Do Not Disturb
I'm Fine I Guess
I'm fine...I guess. Ever since the whole situation happened with him breaking up with me I haven't felt like myself anymore. It still hurts yes because almost everything just reminds me so much of him. Even the smallest. Mom insisted me on blocking him. I mean I did at first but then I unblocked him and then boom I have to wait a whole nother 48 hours to block him yet once again. I hate that I did what I did but I deserve it. I still have some feelings for him but he doesn't with me anymore. At least I gotten the chance to block him on messenger. And I also texted Ethan.... He wanted to hang out next weekend or whatever day that I want to but the fact is is that I get so nervous around the guy when we been friends ever since who knows how long. He cclaimed that he "loved me" I don't know I'll just see how things go. I mean sure yea I have feelings for him as well. I missed him. The only reason why we couldn't because of me having a boyfriend. We've always had feelings for each other but why would he insist on waiting on me for that long.

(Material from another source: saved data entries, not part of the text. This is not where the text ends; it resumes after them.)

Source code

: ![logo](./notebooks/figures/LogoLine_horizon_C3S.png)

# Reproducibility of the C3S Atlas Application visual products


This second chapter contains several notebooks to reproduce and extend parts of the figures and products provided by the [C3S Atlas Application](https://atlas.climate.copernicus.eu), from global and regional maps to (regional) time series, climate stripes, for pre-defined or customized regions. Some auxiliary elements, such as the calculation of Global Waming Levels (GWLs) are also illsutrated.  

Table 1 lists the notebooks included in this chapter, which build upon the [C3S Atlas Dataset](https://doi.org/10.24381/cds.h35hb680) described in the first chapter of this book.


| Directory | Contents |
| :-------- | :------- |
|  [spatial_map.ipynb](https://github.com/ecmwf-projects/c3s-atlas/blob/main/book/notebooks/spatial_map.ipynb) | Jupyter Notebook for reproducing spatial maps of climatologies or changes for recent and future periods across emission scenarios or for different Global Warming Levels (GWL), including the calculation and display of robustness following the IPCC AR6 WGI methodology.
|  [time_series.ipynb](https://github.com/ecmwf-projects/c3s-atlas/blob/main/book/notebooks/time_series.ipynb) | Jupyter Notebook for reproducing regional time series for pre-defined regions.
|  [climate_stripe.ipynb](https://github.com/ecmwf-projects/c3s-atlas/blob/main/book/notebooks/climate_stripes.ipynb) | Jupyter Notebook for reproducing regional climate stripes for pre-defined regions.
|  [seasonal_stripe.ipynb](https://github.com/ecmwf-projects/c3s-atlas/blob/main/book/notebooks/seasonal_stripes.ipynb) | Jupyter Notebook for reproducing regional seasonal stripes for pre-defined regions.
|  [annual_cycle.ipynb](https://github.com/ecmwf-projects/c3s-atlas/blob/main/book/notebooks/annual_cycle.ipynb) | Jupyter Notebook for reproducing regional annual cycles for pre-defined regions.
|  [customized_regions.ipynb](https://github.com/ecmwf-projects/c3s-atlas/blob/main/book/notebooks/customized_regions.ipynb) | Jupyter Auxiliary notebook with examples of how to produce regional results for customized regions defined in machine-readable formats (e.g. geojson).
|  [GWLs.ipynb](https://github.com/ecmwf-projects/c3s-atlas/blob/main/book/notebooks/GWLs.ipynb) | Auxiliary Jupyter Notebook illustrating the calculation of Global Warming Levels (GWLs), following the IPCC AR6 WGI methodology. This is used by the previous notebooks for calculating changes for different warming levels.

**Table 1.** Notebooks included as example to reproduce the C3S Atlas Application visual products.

Even when WAS in a relationship. But in all honesty I'm glad he did. I get so nervous when I talk or text him not knowing why. Well,not talk more of a text kind of thing since, we haven't seen each other in a while. It would be nice to you know ketchup. Hahaha. Get it. Nope. Okay. Bad joke. But if things end up on the flop side then oh well. Besides I'm single and only 19 going on 20 to be. In like 6 months. 😒😒😒😒..... But one way to get over your ex is to talk to a guy that you already had known...Right??? That always seems to cheer me up. Oh and of coarse one of my favorites... Oreo icecream🍨🍧🍨🍧😊
What cheers you up affer a break up???